In its desperation to raise ever more taxes the Government is increasingly making tax avoidance sound like tax evasion.
As Lord Clyde famously said in a tax case: “No man in the country is under the smallest obligation, moral or other, so to arrange his legal relations to his business or property as to enable the Inland Revenue to put the largest possible shovel in his stores. The Inland Revenue is not slow, and quite rightly, to take every advantage which is open to it under the Taxing Statutes for the purposes of depleting the taxpayer’s pocket.

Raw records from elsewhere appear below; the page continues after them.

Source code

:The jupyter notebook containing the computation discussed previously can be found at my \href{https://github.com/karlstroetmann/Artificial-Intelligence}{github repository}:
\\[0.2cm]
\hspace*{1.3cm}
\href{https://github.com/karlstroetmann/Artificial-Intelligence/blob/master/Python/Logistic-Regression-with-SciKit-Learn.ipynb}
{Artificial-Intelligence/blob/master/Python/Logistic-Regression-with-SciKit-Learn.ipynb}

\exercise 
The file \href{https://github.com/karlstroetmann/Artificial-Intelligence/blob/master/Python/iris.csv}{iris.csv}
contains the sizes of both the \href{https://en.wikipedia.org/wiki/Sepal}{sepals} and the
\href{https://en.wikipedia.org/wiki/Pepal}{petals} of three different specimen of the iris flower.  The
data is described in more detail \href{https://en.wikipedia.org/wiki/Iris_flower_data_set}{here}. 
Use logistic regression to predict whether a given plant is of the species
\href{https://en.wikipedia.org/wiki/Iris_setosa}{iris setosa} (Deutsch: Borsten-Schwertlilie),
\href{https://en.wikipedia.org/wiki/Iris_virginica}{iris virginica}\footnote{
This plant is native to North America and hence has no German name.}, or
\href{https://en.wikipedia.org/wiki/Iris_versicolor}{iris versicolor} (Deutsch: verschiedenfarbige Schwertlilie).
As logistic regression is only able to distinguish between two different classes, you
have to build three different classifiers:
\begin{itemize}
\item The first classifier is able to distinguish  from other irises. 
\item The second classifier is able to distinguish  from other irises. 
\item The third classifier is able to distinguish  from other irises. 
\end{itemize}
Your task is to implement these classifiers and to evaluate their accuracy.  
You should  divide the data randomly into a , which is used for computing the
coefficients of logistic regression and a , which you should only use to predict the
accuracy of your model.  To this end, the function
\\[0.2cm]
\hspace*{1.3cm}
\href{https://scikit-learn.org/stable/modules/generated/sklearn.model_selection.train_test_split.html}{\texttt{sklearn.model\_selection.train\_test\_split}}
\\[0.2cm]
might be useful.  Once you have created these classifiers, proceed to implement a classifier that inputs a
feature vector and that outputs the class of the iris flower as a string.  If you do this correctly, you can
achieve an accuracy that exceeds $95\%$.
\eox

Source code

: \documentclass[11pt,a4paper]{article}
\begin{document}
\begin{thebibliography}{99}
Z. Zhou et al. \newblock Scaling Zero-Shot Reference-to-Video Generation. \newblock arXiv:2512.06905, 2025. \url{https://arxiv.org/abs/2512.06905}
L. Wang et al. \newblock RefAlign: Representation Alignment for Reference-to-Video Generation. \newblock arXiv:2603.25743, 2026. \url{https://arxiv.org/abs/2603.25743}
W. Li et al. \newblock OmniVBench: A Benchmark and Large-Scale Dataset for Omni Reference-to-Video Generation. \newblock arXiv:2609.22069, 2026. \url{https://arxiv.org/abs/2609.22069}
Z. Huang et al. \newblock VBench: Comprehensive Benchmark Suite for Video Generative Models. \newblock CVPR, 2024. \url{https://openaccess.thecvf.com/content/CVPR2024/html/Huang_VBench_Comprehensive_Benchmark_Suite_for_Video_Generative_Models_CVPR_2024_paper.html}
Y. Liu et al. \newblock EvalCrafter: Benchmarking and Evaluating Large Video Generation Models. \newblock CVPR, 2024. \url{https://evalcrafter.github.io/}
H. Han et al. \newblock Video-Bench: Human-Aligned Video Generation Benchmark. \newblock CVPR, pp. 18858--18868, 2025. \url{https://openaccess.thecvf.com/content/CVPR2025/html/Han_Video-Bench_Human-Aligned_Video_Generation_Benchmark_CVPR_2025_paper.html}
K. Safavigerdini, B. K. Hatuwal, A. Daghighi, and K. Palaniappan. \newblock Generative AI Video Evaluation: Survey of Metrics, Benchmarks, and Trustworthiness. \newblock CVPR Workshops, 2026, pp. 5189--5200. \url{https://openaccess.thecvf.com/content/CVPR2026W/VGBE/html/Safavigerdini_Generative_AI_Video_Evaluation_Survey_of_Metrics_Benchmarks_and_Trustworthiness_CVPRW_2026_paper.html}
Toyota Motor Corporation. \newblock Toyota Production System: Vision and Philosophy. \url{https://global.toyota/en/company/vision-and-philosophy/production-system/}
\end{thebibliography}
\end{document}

And the taxpayer is in like manner entitled to be astute to prevent, so far as he honestly can, the depletion of his means by the Inland Revenue.”
The emphasis by the Government is on clamping down on tax avoidance but no mention is ever made of the amount of tax wasted by taxpayers who do not claim all of the tax reliefs and allowances available.
According to unbiased.co.uk taxpayers will pay an extra £4.6 billion in tax this year by not taking advantage of the tax reliefs and tax shelters available to them.
The actual amount of tax paid by the average person is significantly higher than we realise when taking into account indirect as well as direct taxes. I estimate the average person is paying around 70 per cent of his income in taxes, while the highest paid are paying up to 90 per cent of what they earn in taxes.
Politicians and the media are fond of slating higher earners yet most of these people contribute the most to society as entrepreneurs and business owners. Yet they are penalised very heavily indeed. The top 10 per cnet of earners pay 50 per cent of all income taxes.
On the other hand the people who contribute the least, those on welfare, pay no direct taxes, do not work and live in houses many hard working taxpayers cannot afford. Such people are supported financially by people who do work and pay taxes.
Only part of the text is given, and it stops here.